Your objective: Set down exactly the first line of the entries and every line after it, through the line with "Ideal Points 2018".

Records:
* * * *

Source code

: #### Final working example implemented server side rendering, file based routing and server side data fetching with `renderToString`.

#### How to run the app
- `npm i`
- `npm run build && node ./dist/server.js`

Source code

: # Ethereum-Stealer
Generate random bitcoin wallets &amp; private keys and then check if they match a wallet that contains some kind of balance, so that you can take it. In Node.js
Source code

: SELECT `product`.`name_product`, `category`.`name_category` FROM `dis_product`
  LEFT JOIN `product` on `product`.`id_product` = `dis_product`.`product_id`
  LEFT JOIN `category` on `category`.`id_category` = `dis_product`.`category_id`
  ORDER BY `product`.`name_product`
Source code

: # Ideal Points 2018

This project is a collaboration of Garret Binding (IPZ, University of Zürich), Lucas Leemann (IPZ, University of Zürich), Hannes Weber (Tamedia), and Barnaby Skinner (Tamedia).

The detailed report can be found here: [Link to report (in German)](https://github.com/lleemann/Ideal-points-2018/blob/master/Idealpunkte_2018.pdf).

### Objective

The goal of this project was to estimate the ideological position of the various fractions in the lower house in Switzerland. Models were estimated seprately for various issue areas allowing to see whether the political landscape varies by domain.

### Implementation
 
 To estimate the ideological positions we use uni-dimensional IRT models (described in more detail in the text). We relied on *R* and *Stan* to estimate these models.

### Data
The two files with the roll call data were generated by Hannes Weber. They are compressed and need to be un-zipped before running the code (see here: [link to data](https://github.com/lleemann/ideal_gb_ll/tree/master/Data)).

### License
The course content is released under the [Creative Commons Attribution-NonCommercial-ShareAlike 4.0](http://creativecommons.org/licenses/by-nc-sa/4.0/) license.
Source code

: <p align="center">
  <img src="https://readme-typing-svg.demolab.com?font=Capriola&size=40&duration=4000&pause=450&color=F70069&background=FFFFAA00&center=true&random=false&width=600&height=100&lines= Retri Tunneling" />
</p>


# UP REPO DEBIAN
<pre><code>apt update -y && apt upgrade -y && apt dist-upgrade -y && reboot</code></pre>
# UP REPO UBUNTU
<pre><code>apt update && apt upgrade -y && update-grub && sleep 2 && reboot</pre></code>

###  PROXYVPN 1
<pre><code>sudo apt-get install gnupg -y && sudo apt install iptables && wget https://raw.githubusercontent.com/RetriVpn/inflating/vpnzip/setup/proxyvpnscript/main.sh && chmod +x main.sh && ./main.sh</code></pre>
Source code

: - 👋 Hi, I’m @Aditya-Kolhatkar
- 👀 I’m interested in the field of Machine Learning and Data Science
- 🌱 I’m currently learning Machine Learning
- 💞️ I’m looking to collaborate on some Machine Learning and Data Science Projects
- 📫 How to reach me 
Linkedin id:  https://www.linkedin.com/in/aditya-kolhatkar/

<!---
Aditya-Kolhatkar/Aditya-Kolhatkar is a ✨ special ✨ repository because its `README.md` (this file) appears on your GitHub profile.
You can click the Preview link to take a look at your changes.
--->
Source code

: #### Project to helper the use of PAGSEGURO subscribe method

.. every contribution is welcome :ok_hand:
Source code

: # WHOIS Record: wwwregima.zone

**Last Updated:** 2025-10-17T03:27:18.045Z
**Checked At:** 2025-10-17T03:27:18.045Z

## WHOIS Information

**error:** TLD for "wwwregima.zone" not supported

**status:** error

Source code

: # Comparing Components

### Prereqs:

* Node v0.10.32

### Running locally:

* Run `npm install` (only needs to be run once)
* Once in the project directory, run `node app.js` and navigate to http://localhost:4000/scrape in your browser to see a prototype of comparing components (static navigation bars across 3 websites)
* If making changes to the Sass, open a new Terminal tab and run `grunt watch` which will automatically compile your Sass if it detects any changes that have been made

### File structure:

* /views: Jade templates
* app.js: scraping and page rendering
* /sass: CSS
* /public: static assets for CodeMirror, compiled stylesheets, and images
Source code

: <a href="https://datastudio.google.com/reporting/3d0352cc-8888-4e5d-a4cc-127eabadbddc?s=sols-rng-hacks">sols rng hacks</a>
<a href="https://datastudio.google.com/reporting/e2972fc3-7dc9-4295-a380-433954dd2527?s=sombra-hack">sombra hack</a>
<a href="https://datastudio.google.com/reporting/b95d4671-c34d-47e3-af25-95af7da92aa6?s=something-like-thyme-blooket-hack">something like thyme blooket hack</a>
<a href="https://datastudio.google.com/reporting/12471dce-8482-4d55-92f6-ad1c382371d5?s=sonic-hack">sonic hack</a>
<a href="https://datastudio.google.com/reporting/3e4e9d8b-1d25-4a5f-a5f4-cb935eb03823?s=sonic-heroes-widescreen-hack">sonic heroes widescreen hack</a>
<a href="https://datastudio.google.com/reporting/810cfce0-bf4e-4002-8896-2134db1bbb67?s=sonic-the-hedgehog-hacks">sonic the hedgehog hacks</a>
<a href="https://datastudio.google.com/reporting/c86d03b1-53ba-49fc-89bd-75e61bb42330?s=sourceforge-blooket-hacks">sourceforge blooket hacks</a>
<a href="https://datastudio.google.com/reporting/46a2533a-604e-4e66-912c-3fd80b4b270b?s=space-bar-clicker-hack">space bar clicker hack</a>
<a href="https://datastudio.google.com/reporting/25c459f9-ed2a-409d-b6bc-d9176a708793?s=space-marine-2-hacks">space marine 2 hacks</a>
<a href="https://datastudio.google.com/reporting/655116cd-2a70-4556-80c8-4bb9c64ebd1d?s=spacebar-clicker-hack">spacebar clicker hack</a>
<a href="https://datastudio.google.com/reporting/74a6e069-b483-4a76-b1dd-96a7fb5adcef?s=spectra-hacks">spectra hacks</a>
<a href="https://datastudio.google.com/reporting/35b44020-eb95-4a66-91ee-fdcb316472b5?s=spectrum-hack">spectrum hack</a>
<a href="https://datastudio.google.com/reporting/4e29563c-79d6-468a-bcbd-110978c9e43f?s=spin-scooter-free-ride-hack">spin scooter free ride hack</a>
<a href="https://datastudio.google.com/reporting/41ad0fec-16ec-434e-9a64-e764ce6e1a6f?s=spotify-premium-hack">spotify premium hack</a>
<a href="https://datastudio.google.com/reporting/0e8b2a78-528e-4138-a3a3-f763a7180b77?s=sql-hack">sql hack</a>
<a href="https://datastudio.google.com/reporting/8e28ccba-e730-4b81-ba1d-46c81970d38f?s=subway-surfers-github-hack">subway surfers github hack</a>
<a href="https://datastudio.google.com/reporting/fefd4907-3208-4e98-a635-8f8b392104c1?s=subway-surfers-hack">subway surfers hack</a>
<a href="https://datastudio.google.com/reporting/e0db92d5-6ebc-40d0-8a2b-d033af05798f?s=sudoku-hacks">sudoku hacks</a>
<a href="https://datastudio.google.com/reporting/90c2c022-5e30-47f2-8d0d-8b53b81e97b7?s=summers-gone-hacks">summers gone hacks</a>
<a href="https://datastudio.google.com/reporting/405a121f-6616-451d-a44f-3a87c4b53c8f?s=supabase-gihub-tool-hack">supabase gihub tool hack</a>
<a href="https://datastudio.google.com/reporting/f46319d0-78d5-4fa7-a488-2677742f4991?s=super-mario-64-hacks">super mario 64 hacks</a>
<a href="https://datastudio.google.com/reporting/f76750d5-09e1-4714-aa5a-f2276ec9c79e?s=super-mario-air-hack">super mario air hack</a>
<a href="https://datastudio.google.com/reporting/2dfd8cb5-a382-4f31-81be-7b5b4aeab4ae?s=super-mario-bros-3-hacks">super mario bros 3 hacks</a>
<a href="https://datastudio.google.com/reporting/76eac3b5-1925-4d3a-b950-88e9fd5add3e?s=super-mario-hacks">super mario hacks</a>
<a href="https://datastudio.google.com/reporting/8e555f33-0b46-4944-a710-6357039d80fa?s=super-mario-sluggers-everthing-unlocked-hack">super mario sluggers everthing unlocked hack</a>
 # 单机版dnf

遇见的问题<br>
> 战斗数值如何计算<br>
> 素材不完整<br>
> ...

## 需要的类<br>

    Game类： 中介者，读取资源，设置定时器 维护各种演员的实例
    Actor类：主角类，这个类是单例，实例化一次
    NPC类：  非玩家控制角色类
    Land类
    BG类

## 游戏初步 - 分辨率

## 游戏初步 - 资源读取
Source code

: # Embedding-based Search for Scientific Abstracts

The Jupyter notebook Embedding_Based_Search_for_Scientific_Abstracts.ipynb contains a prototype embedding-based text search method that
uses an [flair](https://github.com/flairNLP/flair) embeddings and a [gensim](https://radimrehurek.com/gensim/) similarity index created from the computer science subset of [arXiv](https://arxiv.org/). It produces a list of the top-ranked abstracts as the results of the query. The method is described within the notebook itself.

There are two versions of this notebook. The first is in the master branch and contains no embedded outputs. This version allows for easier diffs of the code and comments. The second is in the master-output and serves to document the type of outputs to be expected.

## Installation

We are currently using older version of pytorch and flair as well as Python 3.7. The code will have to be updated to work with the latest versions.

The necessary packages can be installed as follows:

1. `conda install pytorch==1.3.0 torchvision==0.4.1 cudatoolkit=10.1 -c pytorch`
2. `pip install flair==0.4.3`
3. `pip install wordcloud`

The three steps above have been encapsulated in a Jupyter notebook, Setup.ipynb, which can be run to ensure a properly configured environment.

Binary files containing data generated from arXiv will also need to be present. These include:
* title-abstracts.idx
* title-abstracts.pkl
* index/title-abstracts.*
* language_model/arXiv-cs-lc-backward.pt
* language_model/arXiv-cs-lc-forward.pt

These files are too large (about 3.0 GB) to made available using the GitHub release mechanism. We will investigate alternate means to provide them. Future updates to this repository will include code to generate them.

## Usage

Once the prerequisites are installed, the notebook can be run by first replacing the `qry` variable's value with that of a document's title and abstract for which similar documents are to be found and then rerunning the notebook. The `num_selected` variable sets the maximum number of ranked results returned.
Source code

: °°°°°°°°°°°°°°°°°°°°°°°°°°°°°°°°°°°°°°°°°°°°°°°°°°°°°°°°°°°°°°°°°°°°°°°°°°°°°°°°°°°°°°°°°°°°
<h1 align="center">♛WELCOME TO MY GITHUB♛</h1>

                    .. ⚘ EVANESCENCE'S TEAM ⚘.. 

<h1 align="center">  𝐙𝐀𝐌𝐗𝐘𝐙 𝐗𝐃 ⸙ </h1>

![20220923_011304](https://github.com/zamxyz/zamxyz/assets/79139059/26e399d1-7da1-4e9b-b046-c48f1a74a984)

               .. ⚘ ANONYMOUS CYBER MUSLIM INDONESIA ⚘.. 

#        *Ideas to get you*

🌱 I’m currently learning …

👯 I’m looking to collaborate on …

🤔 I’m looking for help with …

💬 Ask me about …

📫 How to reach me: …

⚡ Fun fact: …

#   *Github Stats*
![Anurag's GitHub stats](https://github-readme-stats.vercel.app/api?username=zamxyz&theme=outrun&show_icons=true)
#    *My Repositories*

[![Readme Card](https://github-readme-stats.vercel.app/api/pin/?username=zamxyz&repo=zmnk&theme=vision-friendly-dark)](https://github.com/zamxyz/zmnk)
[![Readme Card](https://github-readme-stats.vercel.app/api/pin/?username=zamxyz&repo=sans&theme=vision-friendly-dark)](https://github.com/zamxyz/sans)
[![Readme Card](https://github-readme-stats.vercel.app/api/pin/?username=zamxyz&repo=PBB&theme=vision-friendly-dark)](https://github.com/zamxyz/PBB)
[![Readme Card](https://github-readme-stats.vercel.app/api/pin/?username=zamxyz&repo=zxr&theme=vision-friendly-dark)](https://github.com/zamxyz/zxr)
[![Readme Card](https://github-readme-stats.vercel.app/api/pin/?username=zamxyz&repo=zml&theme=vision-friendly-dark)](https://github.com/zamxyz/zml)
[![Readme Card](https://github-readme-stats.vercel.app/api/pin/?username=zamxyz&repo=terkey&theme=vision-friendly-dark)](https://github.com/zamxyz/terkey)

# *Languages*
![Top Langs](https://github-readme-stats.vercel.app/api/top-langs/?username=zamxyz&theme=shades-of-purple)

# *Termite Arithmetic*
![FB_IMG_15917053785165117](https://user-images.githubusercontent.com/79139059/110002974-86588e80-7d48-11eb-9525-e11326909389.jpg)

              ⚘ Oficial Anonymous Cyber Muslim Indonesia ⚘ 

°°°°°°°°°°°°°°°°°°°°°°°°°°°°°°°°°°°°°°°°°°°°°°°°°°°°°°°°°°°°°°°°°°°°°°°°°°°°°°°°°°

* * * *

Task response:
Source code

: #### Final working example implemented server side rendering, file based routing and server side data fetching with `renderToString`.

#### How to run the app
- `npm i`
- `npm run build && node ./dist/server.js`

Source code

: # Ethereum-Stealer
Generate random bitcoin wallets &amp; private keys and then check if they match a wallet that contains some kind of balance, so that you can take it. In Node.js
Source code

: SELECT `product`.`name_product`, `category`.`name_category` FROM `dis_product`
  LEFT JOIN `product` on `product`.`id_product` = `dis_product`.`product_id`
  LEFT JOIN `category` on `category`.`id_category` = `dis_product`.`category_id`
  ORDER BY `product`.`name_product`
Source code

: # Ideal Points 2018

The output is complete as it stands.